Dmitri Igorjewitsch Antonow – Doktor der Geschichtswissenschaften, Professor an der RGGU, Direktor des Zentrums für visuelle Studien des Mittelalters und der Neuzeit der Fakultät für Kulturwissenschaften der RGGU, leitender wissenschaftlicher Mitarbeiter des Labors für theoretische Folkloristik der RANGiGS. Autor der Bücher „Nimbus und Kreuz: wie man russische Ikonen liest“, „Zaren und Selbsternannte: der Kampf der Ideen in Russland zur Zeit der Wirren“, „Ikonen der sowjetischen Epoche: Gesichter der Tradition“ (gemeinsam mit D. J. Doronin), „Anatomie der Hölle: ein Führer durch die altrussische visuelle Demonologie“ (gemeinsam mit M. R. Maizul's), „Dämonen und Sünder in der altrussischen Ikonografie: die Semiotic des Bildes“ (gemeinsam mit M. R. Maizul's). Vor Ihnen liegt kein gewöhnliches Lexikon der russischen Ikonographie. Das Hauptziel dieses Buches ist es, den Lesern Schlüssel zu geben, die es ihnen ermöglichen, sich in der Welt der Ikonen und Wandmalereien zurechtzufinden. Die Logik der Bilder zu verstehen und Informationen zu sehen, die in den Details verborgen sind.
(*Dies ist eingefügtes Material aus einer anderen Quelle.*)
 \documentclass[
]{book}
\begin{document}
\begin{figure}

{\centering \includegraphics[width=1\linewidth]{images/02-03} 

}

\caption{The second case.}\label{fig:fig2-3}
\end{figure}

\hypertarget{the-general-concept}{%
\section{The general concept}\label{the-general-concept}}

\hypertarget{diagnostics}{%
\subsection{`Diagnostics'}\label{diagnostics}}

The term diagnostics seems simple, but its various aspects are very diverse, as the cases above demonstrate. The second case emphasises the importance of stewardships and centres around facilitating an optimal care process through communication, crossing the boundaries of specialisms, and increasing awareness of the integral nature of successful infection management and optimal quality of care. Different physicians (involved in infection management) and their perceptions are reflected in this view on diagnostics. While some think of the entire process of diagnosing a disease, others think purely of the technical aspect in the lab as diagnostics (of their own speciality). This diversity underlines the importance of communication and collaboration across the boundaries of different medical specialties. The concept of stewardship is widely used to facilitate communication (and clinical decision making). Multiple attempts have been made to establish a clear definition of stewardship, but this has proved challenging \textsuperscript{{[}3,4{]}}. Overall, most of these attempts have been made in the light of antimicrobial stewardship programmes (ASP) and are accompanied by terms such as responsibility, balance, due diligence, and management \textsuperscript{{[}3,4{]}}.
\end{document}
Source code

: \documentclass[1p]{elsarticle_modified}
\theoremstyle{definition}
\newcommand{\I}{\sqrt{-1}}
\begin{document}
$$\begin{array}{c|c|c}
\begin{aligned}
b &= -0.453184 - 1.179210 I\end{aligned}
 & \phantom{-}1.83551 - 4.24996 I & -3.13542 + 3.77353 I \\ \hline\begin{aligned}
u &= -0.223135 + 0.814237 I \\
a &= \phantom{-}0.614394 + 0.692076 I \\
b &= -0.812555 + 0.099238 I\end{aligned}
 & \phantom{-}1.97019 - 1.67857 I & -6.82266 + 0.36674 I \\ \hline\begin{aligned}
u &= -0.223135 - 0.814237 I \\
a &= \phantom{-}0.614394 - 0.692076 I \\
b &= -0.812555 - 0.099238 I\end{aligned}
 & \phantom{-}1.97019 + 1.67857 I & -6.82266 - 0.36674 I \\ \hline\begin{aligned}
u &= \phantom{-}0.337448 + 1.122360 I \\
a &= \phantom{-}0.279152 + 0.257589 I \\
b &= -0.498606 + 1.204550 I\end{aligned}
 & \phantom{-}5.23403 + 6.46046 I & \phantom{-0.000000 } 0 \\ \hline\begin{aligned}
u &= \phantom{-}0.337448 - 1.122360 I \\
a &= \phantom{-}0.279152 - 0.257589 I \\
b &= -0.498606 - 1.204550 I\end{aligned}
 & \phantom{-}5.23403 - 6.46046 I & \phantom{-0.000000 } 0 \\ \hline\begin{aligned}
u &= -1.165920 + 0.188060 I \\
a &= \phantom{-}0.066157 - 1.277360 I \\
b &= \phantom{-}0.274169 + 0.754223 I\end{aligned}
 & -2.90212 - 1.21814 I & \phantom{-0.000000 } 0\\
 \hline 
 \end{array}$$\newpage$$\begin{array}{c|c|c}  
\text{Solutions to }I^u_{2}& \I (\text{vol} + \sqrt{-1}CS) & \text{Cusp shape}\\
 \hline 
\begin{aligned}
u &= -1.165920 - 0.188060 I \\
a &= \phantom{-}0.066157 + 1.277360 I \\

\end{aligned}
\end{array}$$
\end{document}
Der Autor zeigt Schritt für Schritt, wie man Ikonen „liest“ und sich mit den interessanten Nuancen vertraut macht, die sich in jeder Handlung verbergen. Im ersten Kapitel werden die geometrischen Prinzipien beschrieben, die es Ikonenmalern ermöglichen, über den Raum und die dargestellten Objekte zu erzählen. In den folgenden Kapiteln wird über Zeichen gesprochen – kaum merkliche Elemente, aus denen jede visuelle Erzählung aufgebaut ist, und über Motive, die sich in verschiedenen Kompositionen wiederholen. Schließlich betrachtet der Autor im letzten Kapitel ungewöhnliche Variationen einiger Handlungen. Das Buch wird sowohl für diejenigen interessant sein, die allgemeine Kenntnisse über die russische Ikonographie erlangen möchten, als auch für diejenigen, die sich professionell mit der Kultur-, Kunst- und Religionsgeschichte beschäftigen.